The behavior of a single inverter (with an input signal of fixed slew-rate of 3.3V/ns) for varying load  $C_L$  and  $V_{cc}$  differs from that of the inverter chains. As we shall see, the differences are because in inverter chains the input and output slew rates are approximately equal. Fig. 7 shows that, as in [5], increasing  $C_L$  from 100fF to 400fF reduces  $P_s/P_a$  from 37% to 15% at  $V_T=0V$ . Likewise, reducing  $V_{cc}$  reduces  $P_s/P_a$  as the the output transition time increases because of lower drive currents. Fig. 8 shows that even if  $V_T$  is reduced along with  $V_{cc}$  ( $V_T/V_{cc}=0.2$ ), lowering  $V_{cc}$  greatly reduces

 $P_s/P_a$  for the signal-line driver from 50% at  $V_{cc}=2.5\mathrm{V}$  to about 8% at  $V_{cc}=1\mathrm{V}$ . The dramatic reduction in  $P_s/P_a$  with reducing  $V_{cc}$  shown in Fig.8 illustrates the importance of optimizing the slew rates for power dissipation ( $S_o/S_i=3.2$  at  $V_{cc}=2.5\mathrm{V}$  and 1.6 at 1V).

A more meaningful comparison to study the effect of scaling  $V_{cc}$  for single inverters is to adjust the device sizes (W<sub>n</sub> and W<sub>p</sub>) to maintain the same drive current. Fig. 9 shows that for  $I_{dn} = I_{dp} = 5.6 \text{mA}$ ,  $P_s/P_a$  reduces from 50% at 2.5V to 24% at 1V. Although the drive currents are the same  $S_o$ / $S_i$  reduces from 3.2 at 2.5V to 2.8 at 1V due to the increased self loading at  $V_{cc} = 1$ V. Thus, the difference in  $P_s/P_a$  is further reduced if  $C_L$  is adjusted in addition to W<sub>n</sub> and W<sub>p</sub> to maintain  $S_o = 10.7 \text{ V/ns}$ . Likewise, the difference in  $P_s/P_a$  between  $V_{cc} = 2.5$ V and 1V is greatly reduced ( $P_s/P_a = 15\%$  at 2.5V and 8% at 1V) if the input slew rate at 2.5V is increased to keep  $S_o$ / $S_i$  constant at 1.6. Thus  $P_s/P_a$  shows an increase with increasing  $V_{cc}$  but to first order  $P_s/P_a$  depends on  $S_o$ ,  $S_i$  and  $V_T$  rather than on  $V_{cc}$ .

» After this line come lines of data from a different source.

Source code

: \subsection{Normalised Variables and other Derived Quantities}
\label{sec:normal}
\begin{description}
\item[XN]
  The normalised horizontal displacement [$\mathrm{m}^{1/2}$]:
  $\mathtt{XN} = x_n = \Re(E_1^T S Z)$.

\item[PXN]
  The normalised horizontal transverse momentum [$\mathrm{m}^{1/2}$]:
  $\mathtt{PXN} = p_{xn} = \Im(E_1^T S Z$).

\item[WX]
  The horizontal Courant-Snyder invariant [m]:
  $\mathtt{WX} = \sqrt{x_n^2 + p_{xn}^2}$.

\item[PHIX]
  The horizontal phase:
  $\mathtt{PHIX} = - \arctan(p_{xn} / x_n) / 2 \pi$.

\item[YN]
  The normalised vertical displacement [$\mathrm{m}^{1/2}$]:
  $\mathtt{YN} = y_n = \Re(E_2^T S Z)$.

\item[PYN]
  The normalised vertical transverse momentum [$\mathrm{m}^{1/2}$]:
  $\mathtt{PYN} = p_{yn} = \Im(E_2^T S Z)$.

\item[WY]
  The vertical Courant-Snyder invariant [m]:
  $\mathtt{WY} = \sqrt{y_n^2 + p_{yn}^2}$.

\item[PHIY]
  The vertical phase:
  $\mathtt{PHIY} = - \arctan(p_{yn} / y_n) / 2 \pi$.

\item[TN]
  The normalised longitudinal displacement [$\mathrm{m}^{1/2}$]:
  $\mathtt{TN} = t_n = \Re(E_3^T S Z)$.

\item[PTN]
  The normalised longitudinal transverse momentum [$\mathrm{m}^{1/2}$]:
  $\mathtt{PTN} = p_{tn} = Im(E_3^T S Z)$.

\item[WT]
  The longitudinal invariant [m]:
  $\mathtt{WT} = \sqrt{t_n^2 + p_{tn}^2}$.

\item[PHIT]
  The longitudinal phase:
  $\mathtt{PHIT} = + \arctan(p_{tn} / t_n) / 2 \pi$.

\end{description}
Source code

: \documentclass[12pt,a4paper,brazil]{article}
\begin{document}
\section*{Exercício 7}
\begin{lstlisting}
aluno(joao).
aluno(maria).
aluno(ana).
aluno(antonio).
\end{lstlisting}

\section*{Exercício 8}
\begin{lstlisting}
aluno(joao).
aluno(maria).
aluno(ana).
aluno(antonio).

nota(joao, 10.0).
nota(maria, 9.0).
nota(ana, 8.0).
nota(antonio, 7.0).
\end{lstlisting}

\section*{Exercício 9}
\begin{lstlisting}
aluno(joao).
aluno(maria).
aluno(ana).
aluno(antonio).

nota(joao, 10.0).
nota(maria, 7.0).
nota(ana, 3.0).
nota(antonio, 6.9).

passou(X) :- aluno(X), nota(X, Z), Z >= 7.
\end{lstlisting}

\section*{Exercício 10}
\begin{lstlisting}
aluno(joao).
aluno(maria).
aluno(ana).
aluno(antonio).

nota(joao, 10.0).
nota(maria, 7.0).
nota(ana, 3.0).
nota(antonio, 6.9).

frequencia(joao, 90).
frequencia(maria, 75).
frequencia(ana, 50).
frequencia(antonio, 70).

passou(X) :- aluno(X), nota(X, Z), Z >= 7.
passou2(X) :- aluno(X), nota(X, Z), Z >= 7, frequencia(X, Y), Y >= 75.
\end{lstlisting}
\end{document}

Both  $P_s$  and  $P_{leak}$  are wasted components of the total power dissipation  $P_{total} = P_a + P_s + P_{leak}$ . Fig. 10 shows the relative importance of  $P_{leak} = V_{cc}$   $I_{leak}$  and  $P_s$  (excluding leakage) as a function of frequency for inverter chains with  $V_T$  varied from 0V to 0.15V. At high  $V_T$  (small  $P_{leak}$ )  $P_s$  is the main wasted power and  $P_s$ / $P_{total}$  is independent of frequency. As  $V_T$  is reduced both  $P_s$  and  $P_{leak}$  increases. At low frequencies  $P_{leak}$  dominates while at higher frequencies  $P_s$  and  $P_{leak}$  are comparable. The maximum value for  $P_s$ / $P_{total}$  is  $P_s/P_a$  Thus if  $S_o$ / $S_i \simeq 1$  (as for the inverter chains in Fig.10) then  $P_s$ / $P_{total}$  can be kept small.

One would like to determine the constraints on  $S_i$  and  $S_o$  as  $V_T$  is scaled to increase transistor drives. Fig.11 shows  $P_s/P_a$  as functions of the input transition time for different  $C_L$  and  $V_T$ . As shown in [5]  $P_s$  increases approximately linearly with  $1/S_i$ . The intersection of these curves with  $P_s/P_a = 10\%$  (indicated by the dotted line in Fig.11) is used to determine the constraints on  $S_i$  and  $S_o$ . Contours of  $P_s/P_a = 10\%$ , such as determined from Fig.11, are shown in Fig.12 for  $V_T = 0V$ , 0.1V and 0.2V. The corresponding drive currents are  $1.45 \,\mathrm{mA}$ ,  $1.25 \,\mathrm{mA}$ , and  $1.05 \,\mathrm{mA}$ , respectively. At low  $V_T$ the input slew rate  $S_i$  has to be maintained high simply to limit the short-circuit power to 10% of the active power. At higher  $V_T$  a lower  $S_i$  can be tolerated to satisfy  $P_s/P_a < 10\%$ . In designs with relatively high  $V_T$ the input slew rate is constrained by performance. If  $S_i$ is excessively reduced it can degrade performance because  $S_o$  reduces with reducing  $S_i$ . Fig. 13 shows the lower bounds of  $S_i$  for  $P_s/P_a = 10\%$  and  $S_o = 75\%$  of  $1 \,\mathrm{mA}/(C_L \, V_{cc})$  as functions of  $V_T$  for various values of  $C_L$ . The hatched regions indicate the space where both constraints on  $P_s$  and  $S_o$  are satisfied. Observe

that at low  $V_T$ ,  $S_i$  needs to be designed to control  $P_s$  whereas at high  $V_T$   $S_i$  is determined by performance requirements.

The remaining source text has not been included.